Key Efficacy Outcomes
The ORIGIN Phase 2b trial showcased notable improvements across several critical endpoints. Patients treated with atacicept experienced a 66% reduction in galactose-deficient IgA1 (Gd-IgA1), a hallmark of IgAN. Additionally, 75% of participants achieved resolution of hematuria, and there was a 52% reduction in proteinuria. Most significantly, the mean annualized estimated glomerular filtration rate (eGFR) slope was -0.6 mL/min/1.73m2/year, indicating a stabilization of kidney function comparable to that of healthy individuals. According to Dr. Jonathan Barratt, Mayer Professor of Renal Medicine at the University of Leicester, this conversion of patients from an eGFR profile of decline to one consistent with the general population is a “differentiated and compelling finding.”
Safety and Completion Rates
The trial maintained a high completion rate of 90%, underscoring the tolerability and patient adherence to atacicept treatment. The safety profile remained consistent with previous observations, further supporting its potential as a long-term therapy.
Path to Phase 3 and Regulatory Submission
Marshall Fordyce, M.D., Founder and CEO of Vera Therapeutics, expressed enthusiasm about the long-term efficacy and safety data, emphasizing atacicept's potential to address the underlying pathogenesis of IgAN. The company anticipates topline results from the Phase 3 ORIGIN 3 trial in Q2 2025, with plans for a Biologics License Application (BLA) submission to the U.S. FDA later that year.

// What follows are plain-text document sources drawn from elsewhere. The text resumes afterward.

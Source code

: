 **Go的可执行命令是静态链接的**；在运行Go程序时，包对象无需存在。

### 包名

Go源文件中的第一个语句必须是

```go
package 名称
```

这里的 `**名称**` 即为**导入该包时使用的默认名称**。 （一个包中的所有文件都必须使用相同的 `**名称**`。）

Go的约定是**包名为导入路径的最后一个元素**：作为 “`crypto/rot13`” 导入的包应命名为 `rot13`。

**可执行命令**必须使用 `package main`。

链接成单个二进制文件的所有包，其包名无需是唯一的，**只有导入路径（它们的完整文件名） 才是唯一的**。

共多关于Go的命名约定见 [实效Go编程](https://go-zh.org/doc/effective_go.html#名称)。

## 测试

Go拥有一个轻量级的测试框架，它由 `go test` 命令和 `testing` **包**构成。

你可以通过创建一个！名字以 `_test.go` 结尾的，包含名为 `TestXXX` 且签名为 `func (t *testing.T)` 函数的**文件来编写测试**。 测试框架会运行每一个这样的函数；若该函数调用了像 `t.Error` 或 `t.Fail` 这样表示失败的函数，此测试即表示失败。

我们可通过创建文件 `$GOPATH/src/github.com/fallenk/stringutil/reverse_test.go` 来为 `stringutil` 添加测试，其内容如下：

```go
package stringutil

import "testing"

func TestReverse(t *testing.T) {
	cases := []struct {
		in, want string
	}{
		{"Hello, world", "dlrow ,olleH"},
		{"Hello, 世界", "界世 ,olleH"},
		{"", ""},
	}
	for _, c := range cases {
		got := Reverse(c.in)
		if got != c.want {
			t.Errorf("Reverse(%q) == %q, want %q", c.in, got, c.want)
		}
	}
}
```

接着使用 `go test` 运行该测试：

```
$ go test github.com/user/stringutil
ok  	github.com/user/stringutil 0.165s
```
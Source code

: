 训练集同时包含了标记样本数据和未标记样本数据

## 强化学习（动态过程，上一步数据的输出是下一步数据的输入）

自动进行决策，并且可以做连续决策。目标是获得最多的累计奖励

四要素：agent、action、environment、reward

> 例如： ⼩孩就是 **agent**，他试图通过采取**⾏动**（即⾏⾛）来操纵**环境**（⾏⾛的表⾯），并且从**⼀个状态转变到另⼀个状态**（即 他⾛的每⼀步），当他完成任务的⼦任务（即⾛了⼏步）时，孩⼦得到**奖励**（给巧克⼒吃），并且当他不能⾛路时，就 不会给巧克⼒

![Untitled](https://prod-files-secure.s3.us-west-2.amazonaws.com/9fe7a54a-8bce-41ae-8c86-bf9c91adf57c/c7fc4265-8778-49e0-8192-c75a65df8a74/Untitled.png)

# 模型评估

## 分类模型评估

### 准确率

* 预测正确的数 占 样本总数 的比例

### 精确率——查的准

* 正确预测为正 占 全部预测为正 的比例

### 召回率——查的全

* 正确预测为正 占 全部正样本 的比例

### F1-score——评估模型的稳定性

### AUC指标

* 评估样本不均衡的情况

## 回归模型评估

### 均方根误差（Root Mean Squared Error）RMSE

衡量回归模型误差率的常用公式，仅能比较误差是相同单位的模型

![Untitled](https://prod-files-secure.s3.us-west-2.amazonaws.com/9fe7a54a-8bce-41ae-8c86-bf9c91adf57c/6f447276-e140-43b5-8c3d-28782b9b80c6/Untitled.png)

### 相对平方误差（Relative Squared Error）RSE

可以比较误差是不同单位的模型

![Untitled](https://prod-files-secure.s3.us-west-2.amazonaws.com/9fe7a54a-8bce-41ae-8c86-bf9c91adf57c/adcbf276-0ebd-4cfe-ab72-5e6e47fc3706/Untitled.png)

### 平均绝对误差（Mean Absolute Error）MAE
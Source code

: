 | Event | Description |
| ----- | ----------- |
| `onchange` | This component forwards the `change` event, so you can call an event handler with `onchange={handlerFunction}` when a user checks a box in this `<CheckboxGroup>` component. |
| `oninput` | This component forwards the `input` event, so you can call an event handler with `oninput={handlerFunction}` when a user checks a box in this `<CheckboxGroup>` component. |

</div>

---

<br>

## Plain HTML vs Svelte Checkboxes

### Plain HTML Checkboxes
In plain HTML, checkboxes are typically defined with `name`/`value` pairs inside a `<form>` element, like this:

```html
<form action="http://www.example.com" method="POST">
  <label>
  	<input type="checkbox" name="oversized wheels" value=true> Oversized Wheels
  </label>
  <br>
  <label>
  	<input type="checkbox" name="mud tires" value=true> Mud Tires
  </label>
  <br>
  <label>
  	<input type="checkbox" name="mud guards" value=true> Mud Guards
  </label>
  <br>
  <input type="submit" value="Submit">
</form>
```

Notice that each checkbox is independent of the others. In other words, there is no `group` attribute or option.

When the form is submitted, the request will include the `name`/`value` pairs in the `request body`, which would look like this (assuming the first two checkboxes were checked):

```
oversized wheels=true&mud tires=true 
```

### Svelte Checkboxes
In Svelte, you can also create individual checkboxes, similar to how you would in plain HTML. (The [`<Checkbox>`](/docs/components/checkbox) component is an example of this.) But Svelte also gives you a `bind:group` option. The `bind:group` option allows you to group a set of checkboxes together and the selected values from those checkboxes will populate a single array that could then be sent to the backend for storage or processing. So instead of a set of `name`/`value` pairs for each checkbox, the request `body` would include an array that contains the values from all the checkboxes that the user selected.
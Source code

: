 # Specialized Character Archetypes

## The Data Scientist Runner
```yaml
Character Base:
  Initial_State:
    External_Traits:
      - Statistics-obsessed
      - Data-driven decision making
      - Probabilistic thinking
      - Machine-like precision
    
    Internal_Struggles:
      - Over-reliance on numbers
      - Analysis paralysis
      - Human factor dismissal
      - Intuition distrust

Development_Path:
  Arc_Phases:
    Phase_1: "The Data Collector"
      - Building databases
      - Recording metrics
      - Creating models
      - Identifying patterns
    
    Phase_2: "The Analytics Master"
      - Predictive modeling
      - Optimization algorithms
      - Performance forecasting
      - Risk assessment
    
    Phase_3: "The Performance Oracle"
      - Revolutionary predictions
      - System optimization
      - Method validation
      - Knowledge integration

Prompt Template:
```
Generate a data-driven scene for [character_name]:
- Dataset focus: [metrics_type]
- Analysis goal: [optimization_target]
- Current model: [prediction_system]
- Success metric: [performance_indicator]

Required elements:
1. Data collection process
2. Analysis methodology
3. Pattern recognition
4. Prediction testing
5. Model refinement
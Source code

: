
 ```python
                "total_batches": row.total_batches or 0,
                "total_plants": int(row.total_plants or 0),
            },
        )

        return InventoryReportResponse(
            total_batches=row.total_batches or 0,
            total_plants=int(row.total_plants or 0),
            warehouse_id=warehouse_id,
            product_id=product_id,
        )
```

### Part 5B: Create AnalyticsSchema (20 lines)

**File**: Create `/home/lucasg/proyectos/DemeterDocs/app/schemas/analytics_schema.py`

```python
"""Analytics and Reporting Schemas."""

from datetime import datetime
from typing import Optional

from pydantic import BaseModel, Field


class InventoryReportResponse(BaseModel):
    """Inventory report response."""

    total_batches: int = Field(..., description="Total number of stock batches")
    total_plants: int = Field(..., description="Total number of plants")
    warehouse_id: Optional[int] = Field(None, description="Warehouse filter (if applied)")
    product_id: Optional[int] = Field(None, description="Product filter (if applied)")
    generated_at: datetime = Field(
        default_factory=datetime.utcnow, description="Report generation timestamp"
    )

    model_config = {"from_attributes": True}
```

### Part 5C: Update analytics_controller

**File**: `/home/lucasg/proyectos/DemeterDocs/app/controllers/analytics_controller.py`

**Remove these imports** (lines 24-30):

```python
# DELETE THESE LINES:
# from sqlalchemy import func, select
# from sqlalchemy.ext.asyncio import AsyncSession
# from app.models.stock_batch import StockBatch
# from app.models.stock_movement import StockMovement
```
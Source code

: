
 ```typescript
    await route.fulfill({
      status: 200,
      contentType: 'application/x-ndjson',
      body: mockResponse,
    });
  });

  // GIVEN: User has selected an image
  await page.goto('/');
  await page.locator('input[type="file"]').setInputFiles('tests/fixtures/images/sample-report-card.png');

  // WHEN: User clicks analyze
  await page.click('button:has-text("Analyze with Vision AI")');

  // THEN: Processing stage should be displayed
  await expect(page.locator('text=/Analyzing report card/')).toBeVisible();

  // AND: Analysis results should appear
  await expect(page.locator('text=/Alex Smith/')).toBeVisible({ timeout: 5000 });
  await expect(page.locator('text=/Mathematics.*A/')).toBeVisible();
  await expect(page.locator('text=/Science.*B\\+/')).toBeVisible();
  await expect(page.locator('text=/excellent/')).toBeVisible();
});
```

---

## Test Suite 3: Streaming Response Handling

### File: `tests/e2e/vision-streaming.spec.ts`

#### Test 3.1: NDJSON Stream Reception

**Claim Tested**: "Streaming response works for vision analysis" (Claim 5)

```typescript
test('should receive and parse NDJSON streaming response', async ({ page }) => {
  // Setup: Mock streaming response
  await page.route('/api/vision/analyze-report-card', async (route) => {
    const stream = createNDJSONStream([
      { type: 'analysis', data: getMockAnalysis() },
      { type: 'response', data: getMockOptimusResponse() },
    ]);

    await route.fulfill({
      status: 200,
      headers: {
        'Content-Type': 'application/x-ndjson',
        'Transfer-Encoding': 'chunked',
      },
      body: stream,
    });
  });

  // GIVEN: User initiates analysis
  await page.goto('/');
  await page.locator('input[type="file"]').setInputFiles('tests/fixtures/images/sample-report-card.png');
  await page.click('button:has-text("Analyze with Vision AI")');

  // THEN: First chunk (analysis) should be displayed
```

This regulatory pathway could pave the way for atacicept to become a transformative therapy in the IgAN market.
Expansion into Additional Indications
Vera Therapeutics is also planning to initiate the PIONEER study in 2025 to evaluate the efficacy and safety of atacicept in expanded IgAN populations, including those with low kidney function, high proteinuria, or IgAN recurrence after kidney transplant. Furthermore, the PIONEER study will explore atacicept's potential in other autoimmune glomerular diseases, such as primary membranous nephropathy.
About the ORIGIN Trials
The Phase 2b ORIGIN trial (NCT04716231) was a global, multicenter, randomized, double-blind, placebo-controlled study involving 116 IgAN patients at high risk of disease progression. The Phase 3 ORIGIN 3 trial is designed to assess the impact of atacicept on proteinuria and kidney function preservation compared to placebo.
Mechanism of Action
Atacicept is an investigational recombinant fusion protein that binds to B-cell activating factor (BAFF) and A PRoliferation-Inducing Ligand (APRIL), cytokines involved in B-cell survival and autoantibody production. By blocking these cytokines, atacicept aims to reduce autoantibody levels and modify the course of autoimmune diseases like IgAN.